Rich and Pretty is not your average book about friendship, where everything is great, your friends can do no wrong, and everyone is beautiful. Ok, everyone is beautiful, at least it seems. But still, this is a book that offers a complicated look at a close friendship, between mostly best friends. Mostly because Sarah and Lauren met at age 11 and are now in their thirties, alternately casting backwards and forwards in their lives.
It is delightful in capturing those we hold on to, even as we change and our lives change. Set in contemporary New York, the novel occasionally jumps back to the moments when their friendship was closer, things they shared that are remarkable. They no longer share everything, sometimes their friendship feels burdensome. Less, but still meaningful.

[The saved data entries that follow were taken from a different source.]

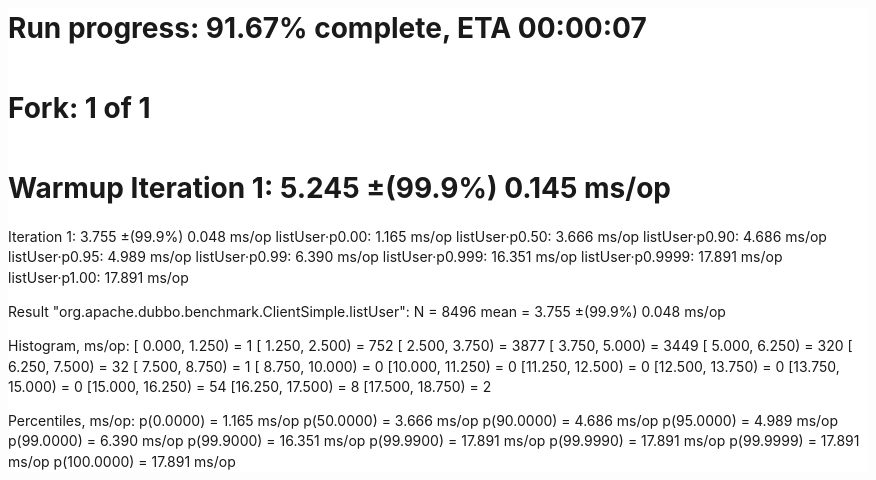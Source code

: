# Run progress: 91.67% complete, ETA 00:00:07
# Fork: 1 of 1
# Warmup Iteration   1: 5.245 ±(99.9%) 0.145 ms/op
Iteration   1: 3.755 ±(99.9%) 0.048 ms/op
                 listUser·p0.00:   1.165 ms/op
                 listUser·p0.50:   3.666 ms/op
                 listUser·p0.90:   4.686 ms/op
                 listUser·p0.95:   4.989 ms/op
                 listUser·p0.99:   6.390 ms/op
                 listUser·p0.999:  16.351 ms/op
                 listUser·p0.9999: 17.891 ms/op
                 listUser·p1.00:   17.891 ms/op



Result "org.apache.dubbo.benchmark.ClientSimple.listUser":
  N = 8496
  mean =      3.755 ±(99.9%) 0.048 ms/op

  Histogram, ms/op:
    [ 0.000,  1.250) = 1 
    [ 1.250,  2.500) = 752 
    [ 2.500,  3.750) = 3877 
    [ 3.750,  5.000) = 3449 
    [ 5.000,  6.250) = 320 
    [ 6.250,  7.500) = 32 
    [ 7.500,  8.750) = 1 
    [ 8.750, 10.000) = 0 
    [10.000, 11.250) = 0 
    [11.250, 12.500) = 0 
    [12.500, 13.750) = 0 
    [13.750, 15.000) = 0 
    [15.000, 16.250) = 54 
    [16.250, 17.500) = 8 
    [17.500, 18.750) = 2 

  Percentiles, ms/op:
      p(0.0000) =      1.165 ms/op
     p(50.0000) =      3.666 ms/op
     p(90.0000) =      4.686 ms/op
     p(95.0000) =      4.989 ms/op
     p(99.0000) =      6.390 ms/op
     p(99.9000) =     16.351 ms/op
     p(99.9900) =     17.891 ms/op
     p(99.9990) =     17.891 ms/op
     p(99.9999) =     17.891 ms/op
    p(100.0000) =     17.891 ms/op

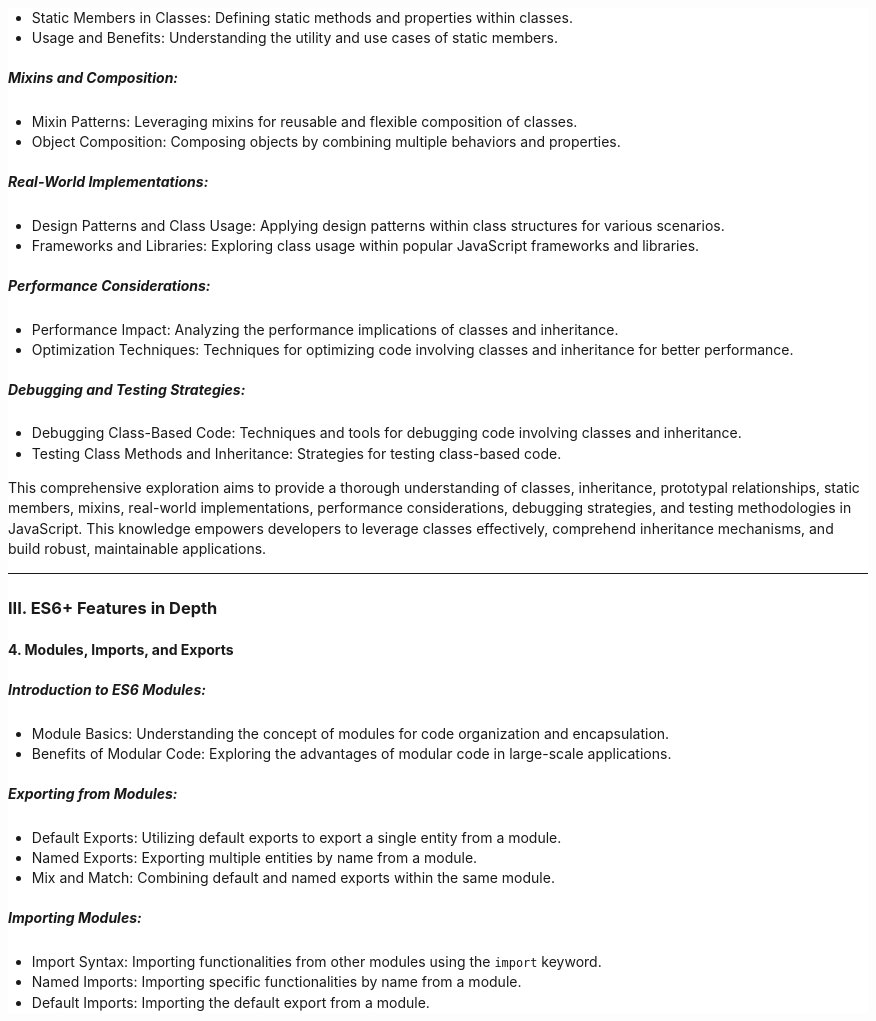 - Static Members in Classes: Defining static methods and properties within classes.
- Usage and Benefits: Understanding the utility and use cases of static members.

##### Mixins and Composition:

- Mixin Patterns: Leveraging mixins for reusable and flexible composition of classes.
- Object Composition: Composing objects by combining multiple behaviors and properties.

##### Real-World Implementations:

- Design Patterns and Class Usage: Applying design patterns within class structures for various scenarios.
- Frameworks and Libraries: Exploring class usage within popular JavaScript frameworks and libraries.

##### Performance Considerations:

- Performance Impact: Analyzing the performance implications of classes and inheritance.
- Optimization Techniques: Techniques for optimizing code involving classes and inheritance for better performance.

##### Debugging and Testing Strategies:

- Debugging Class-Based Code: Techniques and tools for debugging code involving classes and inheritance.
- Testing Class Methods and Inheritance: Strategies for testing class-based code.

This comprehensive exploration aims to provide a thorough understanding of classes, inheritance, prototypal relationships, static members, mixins, real-world implementations, performance considerations, debugging strategies, and testing methodologies in JavaScript. This knowledge empowers developers to leverage classes effectively, comprehend inheritance mechanisms, and build robust, maintainable applications.

---

### III. **ES6+ Features in Depth**

#### 4. **Modules, Imports, and Exports**

##### Introduction to ES6 Modules:

- Module Basics: Understanding the concept of modules for code organization and encapsulation.
- Benefits of Modular Code: Exploring the advantages of modular code in large-scale applications.

##### Exporting from Modules:

- Default Exports: Utilizing default exports to export a single entity from a module.
- Named Exports: Exporting multiple entities by name from a module.
- Mix and Match: Combining default and named exports within the same module.

##### Importing Modules:

- Import Syntax: Importing functionalities from other modules using the `import` keyword.
- Named Imports: Importing specific functionalities by name from a module.
- Default Imports: Importing the default export from a module.
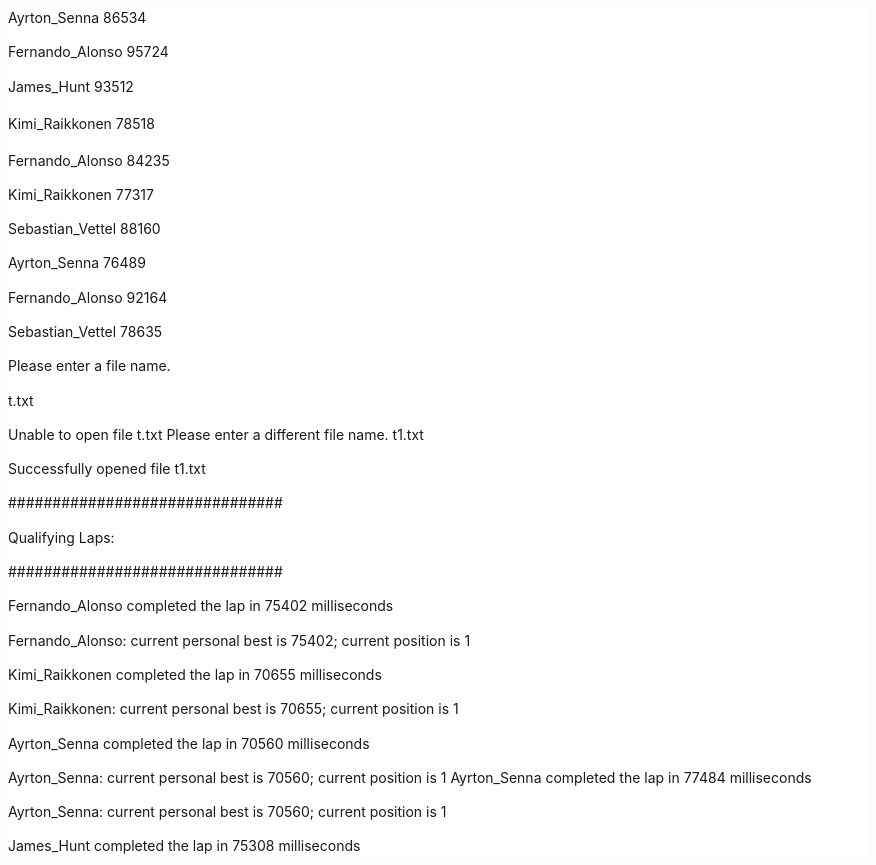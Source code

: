 <strong> </strong>Ayrton_Senna        86534

<strong> </strong>Fernando_Alonso 95724

James_Hunt    93512

<sup> </sup>Kimi_Raikkonen           78518

<sup> </sup>Fernando_Alonso 84235




Kimi_Raikkonen            77317




Sebastian_Vettel  88160

Ayrton_Senna              76489

Fernando_Alonso       92164

Sebastian_Vettel         78635
















Please enter a file name.

t.txt

Unable to open file t.txt Please enter a different file name. t1.txt

Successfully opened file t1.txt

###############################

Qualifying Laps:

###############################

Fernando_Alonso completed the lap in 75402 milliseconds

Fernando_Alonso: current personal best is 75402; current position is 1

Kimi_Raikkonen completed the lap in 70655 milliseconds

Kimi_Raikkonen: current personal best is 70655; current position is 1

Ayrton_Senna completed the lap in 70560 milliseconds

Ayrton_Senna: current personal best is 70560; current position is 1 Ayrton_Senna completed the lap in 77484 milliseconds

Ayrton_Senna: current personal best is 70560; current position is 1

James_Hunt completed the lap in 75308 milliseconds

In outlining the complexities of such relationships, Rich and Pretty is altogether familiar, sometimes uncomfortably so. Compellingly written, it draws us through a range of human emotion and interaction–from a moment in an early chapter where Lauren imagines how a relationship with the new office temp might play out, whirlwind of thought punctuated with commas, never periods, that plays out across pages, to later capturing those long-held secrets kept from best friends that sometimes make it out into the open and sometimes never do.
It is the kind of thing you want to read on the beach–a novel of a long-time friendship with all its ensuing tumult, nostalgia, resentment, and love. Not entirely happy, yet complex in a fulfilling way. I, on the other hand, read it predominantly on the subway, careful not to get too enraptured as to miss my stop.